▶ _Work request_
Check the lines of the listing below for the word "mayoría", and state only how many have it.

===

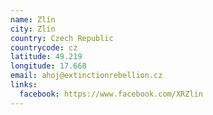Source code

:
 ```yaml
---
name: Zlín
city: Zlín
country: Czech Republic
countrycode: cz
latitude: 49.219
longitude: 17.668
email: ahoj@extinctionrebellion.cz
links:
  facebook: https://www.facebook.com/XRZlin
---
```

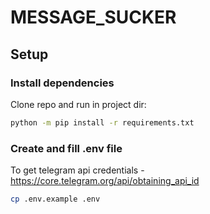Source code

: # MESSAGE_SUCKER

## Setup

### Install dependencies

Clone repo and run in project dir:

```bash
python -m pip install -r requirements.txt
```

### Create and fill .env file

To get telegram api credentials - <https://core.telegram.org/api/obtaining_api_id>

```bash
cp .env.example .env
```
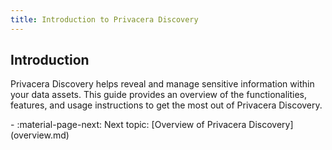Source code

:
 ```yaml
---
title: Introduction to Privacera Discovery
---
```

## Introduction

Privacera Discovery helps reveal and manage sensitive information within your data assets. This guide provides an overview of the functionalities, features, and usage instructions to get the most out of Privacera Discovery.

<div class="grid cards" markdown>
-   :material-page-next: Next topic: [Overview of Privacera Discovery](overview.md)
</div>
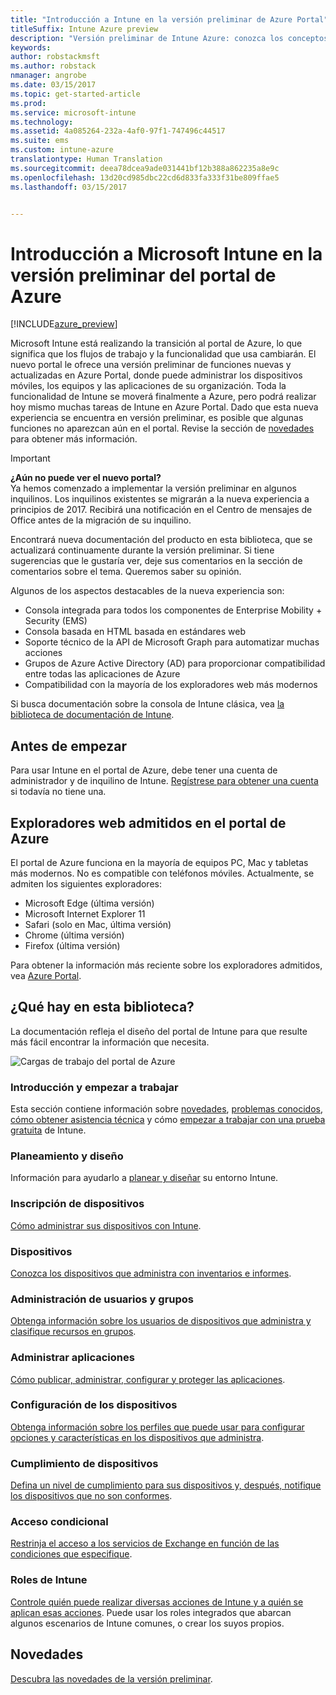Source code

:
 ```yaml
---
title: "Introducción a Intune en la versión preliminar de Azure Portal"
titleSuffix: Intune Azure preview
description: "Versión preliminar de Intune Azure: conozca los conceptos básicos sobre Intune en la versión preliminar del portal de Azure y cómo puede ayudarle a administrar sus dispositivos."
keywords: 
author: robstackmsft
ms.author: robstack
nmanager: angrobe
ms.date: 03/15/2017
ms.topic: get-started-article
ms.prod: 
ms.service: microsoft-intune
ms.technology: 
ms.assetid: 4a085264-232a-4af0-97f1-747496c44517
ms.suite: ems
ms.custom: intune-azure
translationtype: Human Translation
ms.sourcegitcommit: deea78dcea9ade031441bf12b388a862235a8e9c
ms.openlocfilehash: 13d20cd985dbc22cd6d833fa333f31be809ffae5
ms.lasthandoff: 03/15/2017


---
```



# <a name="introduction-to-microsoft-intune-in-the-azure-portal-preview"></a>Introducción a Microsoft Intune en la versión preliminar del portal de Azure


[!INCLUDE[azure_preview](../includes/azure_preview.md)]

Microsoft Intune está realizando la transición al portal de Azure, lo que significa que los flujos de trabajo y la funcionalidad que usa cambiarán.
El nuevo portal le ofrece una versión preliminar de funciones nuevas y actualizadas en Azure Portal, donde puede administrar los dispositivos móviles, los equipos y las aplicaciones de su organización.
Toda la funcionalidad de Intune se moverá finalmente a Azure, pero podrá realizar hoy mismo muchas tareas de Intune en Azure Portal. Dado que esta nueva experiencia se encuentra en versión preliminar, es posible que algunas funciones no aparezcan aún en el portal. Revise la sección de [novedades](#what's-new) para obtener más información.

> [!IMPORTANT]
> **¿Aún no puede ver el nuevo portal?**<br>
> Ya hemos comenzado a implementar la versión preliminar en algunos inquilinos. Los inquilinos existentes se migrarán a la nueva experiencia a principios de 2017. Recibirá una notificación en el Centro de mensajes de Office antes de la migración de su inquilino.


Encontrará nueva documentación del producto en esta biblioteca, que se actualizará continuamente durante la versión preliminar. Si tiene sugerencias que le gustaría ver, deje sus comentarios en la sección de comentarios sobre el tema. Queremos saber su opinión.

<!--- You can view the new Intune technical preview console in Azure at [portal.azure.com]. --->

Algunos de los aspectos destacables de la nueva experiencia son:

- Consola integrada para todos los componentes de Enterprise Mobility + Security (EMS)
- Consola basada en HTML basada en estándares web
- Soporte técnico de la API de Microsoft Graph para automatizar muchas acciones
- Grupos de Azure Active Directory (AD) para proporcionar compatibilidad entre todas las aplicaciones de Azure
- Compatibilidad con la mayoría de los exploradores web más modernos

Si busca documentación sobre la consola de Intune clásica, vea [la biblioteca de documentación de Intune](https://docs.microsoft.com/en-us/intune/).

## <a name="before-you-start"></a>Antes de empezar

Para usar Intune en el portal de Azure, debe tener una cuenta de administrador y de inquilino de Intune. [Regístrese para obtener una cuenta](https://portal.office.com/Signup/Signup.aspx?OfferId=40BE278A-DFD1-470a-9EF7-9F2596EA7FF9&dl=INTUNE_A&ali=1#0%20) si todavía no tiene una.

## <a name="supported-web-browsers-for-the-azure-portal"></a>Exploradores web admitidos en el portal de Azure

El portal de Azure funciona en la mayoría de equipos PC, Mac y tabletas más modernos. No es compatible con teléfonos móviles.
Actualmente, se admiten los siguientes exploradores:

- Microsoft Edge (última versión)
- Microsoft Internet Explorer 11
- Safari (solo en Mac, última versión)
- Chrome (última versión)
- Firefox (última versión)

Para obtener la información más reciente sobre los exploradores admitidos, vea [Azure Portal](https://docs.microsoft.com/azure/azure-preview-portal-supported-browsers-devices).

## <a name="whats-in-this-library"></a>¿Qué hay en esta biblioteca?

La documentación refleja el diseño del portal de Intune para que resulte más fácil encontrar la información que necesita.

![Cargas de trabajo del portal de Azure](./media/azure-portal-workloads.png)

### <a name="introduction-and-get-started"></a>Introducción y empezar a trabajar
Esta sección contiene información sobre [novedades](/intune-azure/introduction/whats-new), [problemas conocidos](/intune-azure/introduction/known-issues-in-the-intune-preview), [cómo obtener asistencia técnica](/intune-azure/introduction/how-to-get-support-for-microsoft-intune) y cómo [empezar a trabajar con una prueba gratuita](/intune-azure/introduction/sign-up-free-trial-microsoft-intune) de Intune.
### <a name="plan-and-design"></a>Planeamiento y diseño
Información para ayudarlo a [planear y diseñar](/intune-azure/plan-and-design/get-started) su entorno Intune.
### <a name="device-enrollment"></a>Inscripción de dispositivos
[Cómo administrar sus dispositivos con Intune](/intune-azure/enroll-devices/what-is).
### <a name="devices"></a>Dispositivos
[Conozca los dispositivos que administra con inventarios e informes](/intune-azure/manage-devices/what-is).
### <a name="manage-users-and-groups"></a>Administración de usuarios y grupos
[Obtenga información sobre los usuarios de dispositivos que administra y clasifique recursos en grupos](/intune-azure/manage-users/what-is).
### <a name="manage-apps"></a>Administrar aplicaciones
[Cómo publicar, administrar, configurar y proteger las aplicaciones](/intune-azure/manage-apps/what-is-app-management).
### <a name="device-configuration"></a>Configuración de los dispositivos
[Obtenga información sobre los perfiles que puede usar para configurar opciones y características en los dispositivos que administra](/intune-azure/configure-devices/what-are-device-profiles).
### <a name="device-compliance"></a>Cumplimiento de dispositivos
[Defina un nivel de cumplimiento para sus dispositivos y, después, notifique los dispositivos que no son conformes](/intune-azure/set-device-compliance/what-is-device-compliance).
### <a name="conditional-access"></a>Acceso condicional
[Restrinja el acceso a los servicios de Exchange en función de las condiciones que especifique](/intune-azure/conditional-access/what-is-conditional-access).
### <a name="intune-roles"></a>Roles de Intune
[Controle quién puede realizar diversas acciones de Intune y a quién se aplican esas acciones](/intune-azure/access-control/role-based-access-control). Puede usar los roles integrados que abarcan algunos escenarios de Intune comunes, o crear los suyos propios.



## <a name="whats-new"></a>Novedades

[Descubra las novedades de la versión preliminar](/intune-azure/introduction/whats-new).

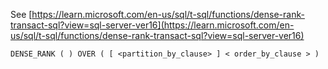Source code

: See [https://learn.microsoft.com/en-us/sql/t-sql/functions/dense-rank-transact-sql?view=sql-server-ver16](https://learn.microsoft.com/en-us/sql/t-sql/functions/dense-rank-transact-sql?view=sql-server-ver16)
```
DENSE_RANK ( ) OVER ( [ <partition_by_clause> ] < order_by_clause > )
```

===

▶ _Expected answer_
2